Possibly Buonviso collection, Rome, seventeenth and eighteenth centuries (List 1 Ms. Inventory ["Inventario dei quadri dell'eredita del Signor Buonviso assegnati al sig.e Alessandro / Secolo XVI–XVII"], fol. 3, no. 70: "quadro in tavola con Gesu, Giuseppe, e Maria che con un velo cuopre il Bambino di Raffaello d'Urbino / cornice dorata." List 2 Ms. Inventory ["Quadri"], unnumbered, fourth from top: "Un Detto in tavola colla madonna, il Bamb. e S.Giuseppe di Raffaello / non lavato mai." List 3 Ms. Inventory ["Nota dei Quadri—1600–1776], fol. 7: "Quadro in Tavola bislongo, con Gesu, la Madonna, e S. Giuseppe, di Raffaello d'Urbino"; by descent to Marchese Francesco Montecatini Buonvisi, 1838 (according to Cecil Gould and Sylvie Béguin, La Madone de Lorette, exhibition catalogue, Réunion des Musées Nationaux, Paris, and Musée Condé, Chantilly, 1979, pp.18, 32, 64, no. 38); G. or W. Kennedy Laurie, Florence; Charles Fairfax Murray, London; from whom purchased through Galerie Alexandre Imbert in 1910 [invoice of March–June 1910 in Morgan Library & Museum archive, as Raphael, together with four painted portraits by Tommaso di Stefano, Nattier, Reynolds, and Largilliere, for £40,000 and delivered to Princes Gate, London].

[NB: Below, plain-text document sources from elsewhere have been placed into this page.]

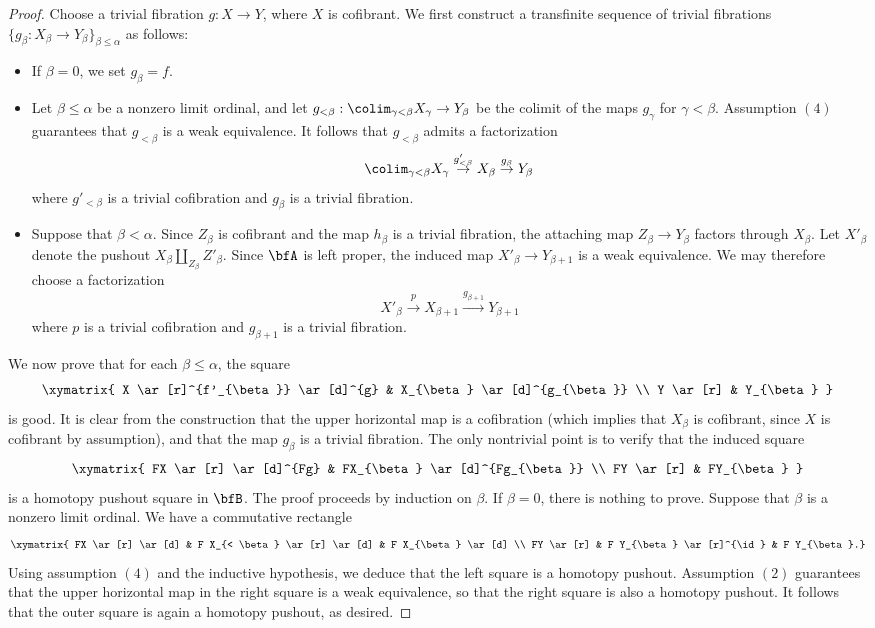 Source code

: \begin{proof}
Choose a trivial fibration $g: X \rightarrow Y$, where $X$ is cofibrant. We first construct a transfinite sequence of trivial fibrations 
$\{ g_{\beta}: X_{\beta} \rightarrow Y_{\beta} \}_{\beta \leq \alpha}$ as follows:
\begin{itemize}
\item If $\beta = 0$, we set $g_{\beta} = f$.
\item Let $\beta \leq \alpha$ be a nonzero limit ordinal, and let 
$g_{< \beta}: \colim_{ \gamma < \beta} X_{\gamma} \rightarrow Y_{\beta}$ be the colimit of the maps
$g_{\gamma}$ for $\gamma < \beta$. Assumption $(4)$ guarantees that $g_{< \beta}$ is a weak equivalence. It follows that $g_{< \beta}$ admits a factorization
$$ \colim_{ \gamma < \beta} X_{\gamma} \stackrel{ g'_{< \beta}}{\rightarrow} X_{\beta}
\stackrel{g_{\beta}}{\rightarrow} Y_{\beta}$$
where $g'_{< \beta}$ is a trivial cofibration and $g_{\beta}$ is a trivial fibration.
\item Suppose that $\beta < \alpha$. Since $Z_{\beta}$ is cofibrant and the map $h_{\beta}$ is
a trivial fibration, the attaching map $Z_{\beta} \rightarrow Y_{\beta}$ factors through $X_{\beta}$.
Let $X'_{\beta}$ denote the pushout $X_{\beta} \coprod_{ Z_{\beta} } Z'_{\beta}$. Since $\bfA$
is left proper, the induced map $X'_{\beta} \rightarrow Y_{\beta+1}$ is a weak equivalence.
We may therefore choose a factorization
$$ X'_{\beta} \stackrel{p}{\rightarrow} X_{\beta+1} \stackrel{ g_{\beta+1}}{\rightarrow} Y_{\beta+1}$$
where $p$ is a trivial cofibration and $g_{\beta+1}$ is a trivial fibration. 
\end{itemize}
We now prove that for each $\beta \leq \alpha$, the square
$$ \xymatrix{ X \ar[r]^{f'_{\beta}} \ar[d]^{g} & X_{\beta} \ar[d]^{g_{\beta}} \\
Y \ar[r] & Y_{\beta} }$$
is good. It is clear from the construction that the upper horizontal map is a cofibration (which implies
that $X_{\beta}$ is cofibrant, since $X$ is cofibrant by assumption), and that the map $g_{\beta}$ is a trivial fibration. The only nontrivial point is to verify that the induced square
$$ \xymatrix{ FX \ar[r] \ar[d]^{Fg} & FX_{\beta} \ar[d]^{Fg_{\beta}} \\
FY \ar[r] & FY_{\beta} }$$
is a homotopy pushout square in $\bfB$. The proof proceeds by induction on $\beta$. If $\beta = 0$, there is nothing to prove. Suppose that $\beta$ is a nonzero limit ordinal. We have a commutative rectangle
$$ \xymatrix{ FX \ar[r] \ar[d] & F X_{< \beta} \ar[r] \ar[d] & F X_{\beta} \ar[d] \\
FY \ar[r] & F Y_{\beta} \ar[r]^{\id} & F Y_{\beta }.}$$
Using assumption $(4)$ and the inductive hypothesis, we deduce that the left square is a homotopy pushout. Assumption $(2)$ guarantees that the upper horizontal map in the right square is a weak equivalence, so that the right square is also a homotopy pushout. It follows that the outer square is again a homotopy pushout, as desired.


\end{proof}
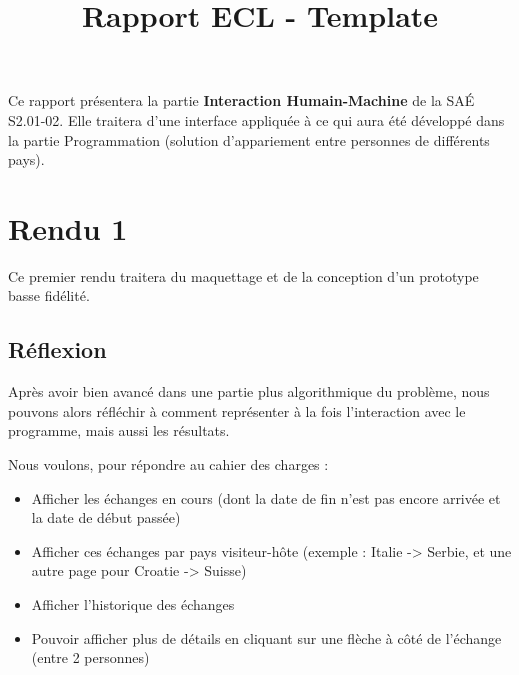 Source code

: \documentclass{mytex}
\title{Rapport ECL - Template} %
\begin{document}




        
\fairemarges %
\fairepagedegarde %
\tabledematieres %



Ce rapport présentera la partie \textbf{Interaction Humain-Machine} de la SAÉ S2.01-02. Elle traitera d'une interface appliquée à ce qui aura été développé dans la partie Programmation (solution d'appariement entre personnes de différents pays).

\section{Rendu 1}

Ce premier rendu traitera du maquettage et de la conception d'un prototype basse fidélité.

\subsection{Réflexion}

Après avoir bien avancé dans une partie plus algorithmique du problème, nous pouvons alors réfléchir à comment représenter à la fois l'interaction avec le programme, mais aussi les résultats.

Nous voulons, pour répondre au cahier des charges :

\begin{itemize}
	\item Afficher les échanges en cours (dont la date de fin n'est pas encore arrivée et la date de début passée)
	\item Afficher ces échanges par pays visiteur-hôte (exemple : Italie -> Serbie, et une autre page pour Croatie -> Suisse)
	\item Afficher l'historique des échanges
	\item Pouvoir afficher plus de détails en cliquant sur une flèche à côté de l'échange (entre 2 personnes)
\end{itemize}
\end{document}
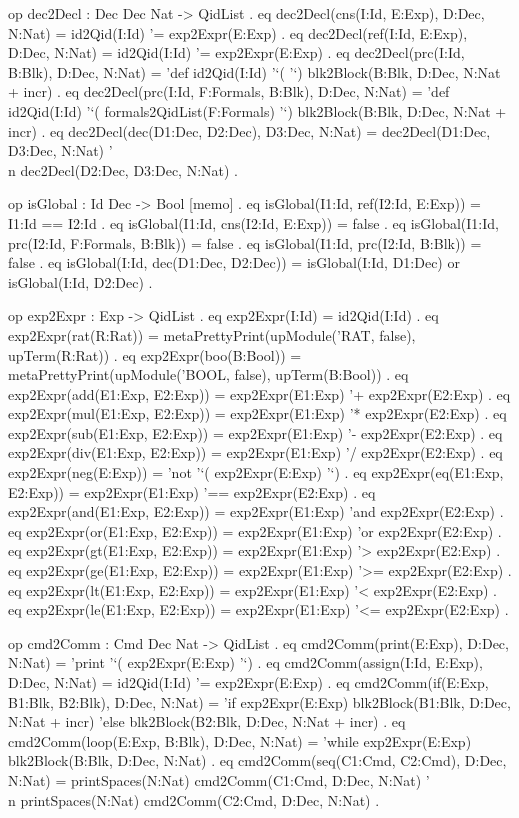 \documentclass{llncs}%
\begin{document}
    op dec2Decl : Dec Dec Nat -> QidList .
    eq dec2Decl(cns(I:Id, E:Exp), D:Dec, N:Nat) = 
       id2Qid(I:Id) '= exp2Expr(E:Exp) .
    eq dec2Decl(ref(I:Id, E:Exp), D:Dec, N:Nat) = 
       id2Qid(I:Id) '= exp2Expr(E:Exp) .
    eq dec2Decl(prc(I:Id, B:Blk), D:Dec, N:Nat) = 
       'def id2Qid(I:Id) '`( '`) 
       blk2Block(B:Blk, D:Dec, N:Nat + incr) .
    eq dec2Decl(prc(I:Id, F:Formals, B:Blk), D:Dec, N:Nat) = 
       'def id2Qid(I:Id) '`( formals2QidList(F:Formals) '`)  
       blk2Block(B:Blk, D:Dec, N:Nat + incr) .
    eq dec2Decl(dec(D1:Dec, D2:Dec), D3:Dec, N:Nat) =    
       dec2Decl(D1:Dec, D3:Dec, N:Nat) '\\n
       dec2Decl(D2:Dec, D3:Dec, N:Nat) . 
       
    op isGlobal : Id Dec -> Bool [memo] .     
    eq isGlobal(I1:Id, ref(I2:Id, E:Exp)) = I1:Id == I2:Id .
    eq isGlobal(I1:Id, cns(I2:Id, E:Exp)) = false .
    eq isGlobal(I1:Id, prc(I2:Id, F:Formals, B:Blk)) = false .
    eq isGlobal(I1:Id, prc(I2:Id, B:Blk)) = false .
    eq isGlobal(I:Id, dec(D1:Dec, D2:Dec)) = 
       isGlobal(I:Id, D1:Dec) or isGlobal(I:Id, D2:Dec) .
       
    op exp2Expr : Exp -> QidList .
    eq exp2Expr(I:Id) = id2Qid(I:Id) .   
    eq exp2Expr(rat(R:Rat)) = 
       metaPrettyPrint(upModule('RAT, false), upTerm(R:Rat)) . 
    eq exp2Expr(boo(B:Bool)) = 
       metaPrettyPrint(upModule('BOOL, false), upTerm(B:Bool)) . 
    eq exp2Expr(add(E1:Exp, E2:Exp)) = 
       exp2Expr(E1:Exp) '+ exp2Expr(E2:Exp) .    
    eq exp2Expr(mul(E1:Exp, E2:Exp)) = 
       exp2Expr(E1:Exp) '* exp2Expr(E2:Exp) .    
    eq exp2Expr(sub(E1:Exp, E2:Exp)) = 
       exp2Expr(E1:Exp) '- exp2Expr(E2:Exp) .    
    eq exp2Expr(div(E1:Exp, E2:Exp)) = 
       exp2Expr(E1:Exp) '/ exp2Expr(E2:Exp) .    
    eq exp2Expr(neg(E:Exp)) = 
       'not '`( exp2Expr(E:Exp) '`) .   
    eq exp2Expr(eq(E1:Exp, E2:Exp)) = 
       exp2Expr(E1:Exp) '== exp2Expr(E2:Exp) .    
    eq exp2Expr(and(E1:Exp, E2:Exp)) = 
       exp2Expr(E1:Exp) 'and exp2Expr(E2:Exp) .    
    eq exp2Expr(or(E1:Exp, E2:Exp)) = 
       exp2Expr(E1:Exp) 'or exp2Expr(E2:Exp) .    
    eq exp2Expr(gt(E1:Exp, E2:Exp)) = 
       exp2Expr(E1:Exp) '> exp2Expr(E2:Exp) .    
    eq exp2Expr(ge(E1:Exp, E2:Exp)) = 
       exp2Expr(E1:Exp) '>= exp2Expr(E2:Exp) .    
    eq exp2Expr(lt(E1:Exp, E2:Exp)) = 
       exp2Expr(E1:Exp) '< exp2Expr(E2:Exp) .    
    eq exp2Expr(le(E1:Exp, E2:Exp)) = 
       exp2Expr(E1:Exp) '<= exp2Expr(E2:Exp) .  
    
    op cmd2Comm : Cmd Dec Nat -> QidList .
    eq cmd2Comm(print(E:Exp), D:Dec, N:Nat) = 
       'print '`( exp2Expr(E:Exp) '`) . 
    eq cmd2Comm(assign(I:Id, E:Exp), D:Dec, N:Nat) = 
       id2Qid(I:Id) '= exp2Expr(E:Exp) . 
    eq cmd2Comm(if(E:Exp, B1:Blk, B2:Blk), D:Dec, N:Nat) = 
       'if exp2Expr(E:Exp)  
       blk2Block(B1:Blk, D:Dec, N:Nat + incr) 
       'else    
       blk2Block(B2:Blk, D:Dec, N:Nat + incr) .
    eq cmd2Comm(loop(E:Exp, B:Blk), D:Dec, N:Nat) = 
       'while exp2Expr(E:Exp)
       blk2Block(B:Blk, D:Dec, N:Nat) .
    eq cmd2Comm(seq(C1:Cmd, C2:Cmd), D:Dec, N:Nat) = 
       printSpaces(N:Nat)
       cmd2Comm(C1:Cmd, D:Dec, N:Nat) '\\n
       printSpaces(N:Nat)
       cmd2Comm(C2:Cmd, D:Dec, N:Nat) .
       
\end{document}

An old photograph from the ca.1910 shows the painting at the center of the east wall in the West Room (Mr. Morgan's Study), where now hangs a painting by Cima da Conegliano.
In 1927 the painting hung near the center on the south wall of the West Room (Mr. Morgan's Study) and was no. 21 in the inventory of works loaned to the Morgan Library by J. Pierpont Morgan, Jr.
J. A. Crowe and G.B. Cavalcaselle, Raphael: His Life and Works, London, 1882–85, pp. 110–11.
Cecil Gould and Sylvie Béguin, La Madone de Lorette, exhibition catalogue, Réunion des Musées Nationaux, Paris, and Musée Condé, Chantilly, 1979, pp.18, 32, 64, no. 38.
David Alan Brown, Raphael in America, exhibition catalogue, National Gallery of Art, Washington, 1983, pp. 33, 69–72, no. 37, fig. 14.